In order to avoid further delay in the processing of any new application, we have also reviewed the allegations set out in the proposed petition to determine whether they are sufficient to state grounds for recall. In our opinion, the grounds for recall stated in the application fail to satisfy the requirements of AS 29.26.260(a)(3). Therefore, we recommend that the Division of Elections not prepare the recall petition.

I. BACKGROUND

On April 15, 2010, a group of Annette Island School District residents filed an application with the Division of Elections for the recall of school board chairperson Jody Leisholmn.(fn5) The application included a letter comprised of six paragraphs dated March 12, 2010, signed by Dianna Nelson. The six paragraphs of this letter apparently set out the statement of the grounds for recall:

Board Chair Leisholmn hired Principal Royal even though he was under investigation in Oregon by the Teacher Standards and Practice Commission for a complaint from the Medford School District.

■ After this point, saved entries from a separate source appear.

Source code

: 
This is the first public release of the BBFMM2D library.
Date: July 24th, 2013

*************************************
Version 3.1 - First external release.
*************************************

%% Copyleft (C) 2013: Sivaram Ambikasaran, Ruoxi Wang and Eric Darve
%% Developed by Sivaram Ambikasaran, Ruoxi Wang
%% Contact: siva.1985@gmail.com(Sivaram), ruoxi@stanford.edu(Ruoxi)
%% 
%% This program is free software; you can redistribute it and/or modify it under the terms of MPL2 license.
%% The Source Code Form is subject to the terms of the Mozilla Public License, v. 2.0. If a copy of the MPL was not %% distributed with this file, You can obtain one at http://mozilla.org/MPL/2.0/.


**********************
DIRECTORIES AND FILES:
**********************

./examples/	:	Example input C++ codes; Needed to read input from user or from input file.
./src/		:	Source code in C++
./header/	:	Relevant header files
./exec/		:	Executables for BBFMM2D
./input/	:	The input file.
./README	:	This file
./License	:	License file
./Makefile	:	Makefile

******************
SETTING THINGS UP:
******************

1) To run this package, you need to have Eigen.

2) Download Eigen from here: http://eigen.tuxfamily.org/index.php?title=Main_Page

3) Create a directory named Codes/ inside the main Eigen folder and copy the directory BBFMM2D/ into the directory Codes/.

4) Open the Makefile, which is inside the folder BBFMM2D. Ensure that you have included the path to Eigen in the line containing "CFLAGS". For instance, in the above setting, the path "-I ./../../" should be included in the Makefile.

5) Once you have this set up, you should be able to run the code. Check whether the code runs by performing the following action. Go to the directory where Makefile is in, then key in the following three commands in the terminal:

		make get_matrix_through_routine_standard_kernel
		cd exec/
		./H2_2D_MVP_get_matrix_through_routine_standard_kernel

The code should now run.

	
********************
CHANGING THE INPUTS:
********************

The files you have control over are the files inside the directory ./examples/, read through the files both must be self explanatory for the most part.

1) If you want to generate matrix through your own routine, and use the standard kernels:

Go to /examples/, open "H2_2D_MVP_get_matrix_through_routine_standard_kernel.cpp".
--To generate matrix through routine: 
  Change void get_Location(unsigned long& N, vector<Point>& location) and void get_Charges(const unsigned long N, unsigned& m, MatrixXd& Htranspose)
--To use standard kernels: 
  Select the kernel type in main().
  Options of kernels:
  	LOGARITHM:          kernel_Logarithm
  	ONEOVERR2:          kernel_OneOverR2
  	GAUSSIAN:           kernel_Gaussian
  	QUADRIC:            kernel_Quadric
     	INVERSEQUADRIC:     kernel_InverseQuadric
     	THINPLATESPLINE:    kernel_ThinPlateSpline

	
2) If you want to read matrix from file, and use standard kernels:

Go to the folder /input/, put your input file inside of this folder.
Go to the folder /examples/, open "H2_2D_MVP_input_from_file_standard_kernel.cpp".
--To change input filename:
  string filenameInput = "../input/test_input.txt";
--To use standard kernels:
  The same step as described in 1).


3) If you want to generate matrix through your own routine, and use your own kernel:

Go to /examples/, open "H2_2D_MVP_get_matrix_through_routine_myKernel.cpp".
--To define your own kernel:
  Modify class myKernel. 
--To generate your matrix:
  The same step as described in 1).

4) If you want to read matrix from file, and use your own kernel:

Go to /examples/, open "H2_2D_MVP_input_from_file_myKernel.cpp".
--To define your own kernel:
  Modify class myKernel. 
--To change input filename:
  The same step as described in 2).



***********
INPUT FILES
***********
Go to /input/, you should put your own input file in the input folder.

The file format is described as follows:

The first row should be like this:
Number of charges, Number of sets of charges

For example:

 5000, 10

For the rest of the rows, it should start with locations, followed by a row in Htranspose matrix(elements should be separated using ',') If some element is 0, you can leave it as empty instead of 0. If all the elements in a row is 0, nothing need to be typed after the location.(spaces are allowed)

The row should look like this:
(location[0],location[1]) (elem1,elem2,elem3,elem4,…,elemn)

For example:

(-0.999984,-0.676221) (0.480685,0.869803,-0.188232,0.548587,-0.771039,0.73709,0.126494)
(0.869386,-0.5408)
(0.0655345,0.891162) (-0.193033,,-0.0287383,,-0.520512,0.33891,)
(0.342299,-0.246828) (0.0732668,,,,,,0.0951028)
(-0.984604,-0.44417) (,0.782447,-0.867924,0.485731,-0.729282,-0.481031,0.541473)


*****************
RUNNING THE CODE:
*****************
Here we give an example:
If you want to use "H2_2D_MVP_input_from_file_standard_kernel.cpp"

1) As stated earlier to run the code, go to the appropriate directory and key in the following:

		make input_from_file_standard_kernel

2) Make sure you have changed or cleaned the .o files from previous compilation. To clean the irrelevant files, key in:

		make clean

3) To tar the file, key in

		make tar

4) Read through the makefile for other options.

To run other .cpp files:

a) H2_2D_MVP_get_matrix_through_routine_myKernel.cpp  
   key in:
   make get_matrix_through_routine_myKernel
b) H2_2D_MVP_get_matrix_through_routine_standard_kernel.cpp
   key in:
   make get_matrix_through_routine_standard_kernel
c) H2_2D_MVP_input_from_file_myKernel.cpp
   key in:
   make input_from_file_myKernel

Even after demonstrable anger management issues at several sporting events and complaints from staff of bullying and intimidation, Leisholmn refused to meet with or listen to staff complaints about Principal Royal and Superintendent Avey.(fn6)

Leisholmn allowed Superintendent Avey to create positions and employ both family and friends. This district has considerably more administrators and consultants than comparably sized districts.

Leisholmn forbid other board members from meeting with staff in a forum to discuss complaints falsely alleging that the meeting would violate rules for school board meetings. As Board Chair she failed to provide any vehicle for staff and community members to comment or review actions of administrators.

Leisholmn withheld information about the District and its finances in violation of the Freedom of Information Act including disclosure of school board compensation, fringe benefits and reimbursement for travel.

Leisholmn interfered in the administration of the union and sanctioned the discrimination and intimidation of native workers.

Leisholm conducted board business in Executive session and rubberstamped whatever Superintendent Avey wanted in public board meetings.

The letter does not specifically reference any of the statutory grounds for recall -(1) misconduct in office, (2) incompetence, and (3) failure to perform prescribed duties - in relation to the claims set out concerning Ms. Leisholmn.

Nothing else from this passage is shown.